# Trunk, Rubber Trim



## Mike_V (Mar 10, 2006)

Had the rubber trim between the lower and upper rear trunk panels replaced because it was sucked in enough to no longer be visible or isolate the panels from one another. Now, the new trim is sucked in even more than the original. It’s almost completely gone and the two panels are rubbing enough for me to worry about the paint chipping.

Has anyone else had this problem, is there a long-term fix?


----------



## b_a_betterperson (Feb 16, 2005)

Can you post a picture of the problem?


----------



## Mike-Omologato-G. (May 13, 2006)

*.*

I have it, too, and that is why my trunk leaks.
I also saw 2 more like it at Texas Goat-Meets, and they noted the same result - if you pop the trunk fully after a spray wash, or a hard rain, the leaks pour out of the 2 corners of the front part (near the rear) of the trunklid.
It pours out of the little black plugs, nearest to where the trunklid and the bumper connect when closed, on the outer parts.

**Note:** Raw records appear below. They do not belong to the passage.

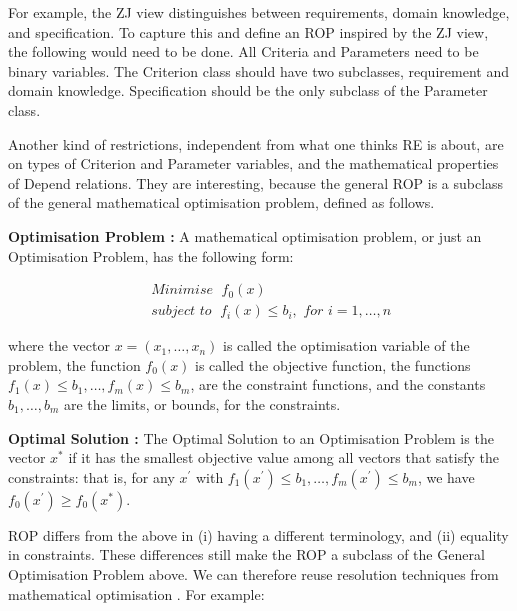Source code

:\documentclass[graybox]{svmult}
\newcommand{\zi}[1]{\textit{#1}}
\newcommand{\xb}[1]{\textbf{#1}}
\newcommand{\RE}{RE}
\newcommand{\ZJ}{ZJ}
\newcommand{\Criterion}{Criterion}
\newcommand{\Criteria}{Criteria}
\newcommand{\Parameter}{Parameter}
\newcommand{\Depend}{Depend}
\newcommand{\ROP}{ROP}
\begin{document}
For example, the \ZJ{} view distinguishes between requirements, domain knowledge, and specification. To capture this and define an \ROP{} inspired by the \ZJ{} view, the following would need to be done. All \Criteria{} and \Parameter s need to be binary variables. The \Criterion{} class should have two subclasses, requirement and domain knowledge. Specification should be the only subclass of the \Parameter{} class.

Another kind of restrictions, independent from what one thinks \RE{} is about, are on types of \Criterion{} and \Parameter{} variables, and the mathematical properties of \Depend{} relations. They are interesting, because the general \ROP{} is a subclass of the general mathematical optimisation problem, defined as follows.

\begin{definition}\label{d:general-optimisation=problem}
\xb{Optimisation Problem \cite{boyd2004convex}:} A mathematical optimisation problem, or just an Optimisation Problem, has the following form:

\begin{eqnarray*}
& & \zi{Minimise }\; f_{0}(x) \\
& & \zi{subject to }\; f_{i}(x) \leq b_{i}, \zi{ for } i = 1, \ldots, n
\end{eqnarray*}

where the vector $x = (x_{1}, \ldots, x_{n})$ is called the optimisation variable of the problem, the function $f_{0}(x)$ is called the objective function, the functions $f_{1}(x) \leq b_{1}, \ldots, f_{m}(x) \leq b_{m}$, are the constraint functions, and the constants $b_{1}, \ldots, b_{m}$ are the limits, or bounds, for the constraints.
\end{definition}

\begin{definition}\label{d:general-optimal-solution}
\xb{Optimal Solution :} The Optimal Solution to an Optimisation Problem is the vector $x^{\ast}$ if it has the smallest objective value among all vectors that satisfy the constraints: that is, for any $x^{\prime}$ with $f_{1}(x^{\prime}) \leq b_{1}, \ldots, f_{m}(x^{\prime}) \leq b_{m}$, we have $f_{0}(x^{\prime}) \geq f_{0}(x^{\ast})$.
\end{definition}

\ROP{} differs from the above in (i) having a different terminology, and (ii) equality in constraints. These differences still make the \ROP{} a subclass of the General Optimisation Problem above. We can therefore reuse resolution techniques from mathematical optimisation \cite{bradley1977applied, boyd2004convex, krentel1988complexity, papadimitriou1991optimization, yannakakis1991expressing, junger201050}. For example:
\end{document}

One guy said they replaced his little rubber trim 3 times.

This trim is directly between the point of the arrowhead on the trunklid, and the lower trunklid with the 6.0, and other lettering.
Open trunk after a heavy rain if your strip is receded, and see the water drip out - must be fully open trunk, as the collected water needs to run down inside the panels in the trunklid, and then soak into, and run through the fabric liner at the 2 black plastic screws nearest the outer parts of the inner trunklid.

Hope that helped.


----------



## flyer469 (May 19, 2006)

Mine has been like that from day one! Have not noticed any water leak in the trunk...I tried to fix it myself but it sucked it self back in....uhmmm,,next oil change will hvae the dealer fix it,,


----------



## Mike_V (Mar 10, 2006)

Thanks for the replies.

So, no known fix I guess. I'm going to talk to the service department and see if they can come up with a solution. If not, I'm contacting Pontiac. I don't have a leak right now, but there's no way that's not going to leak eventually.


----------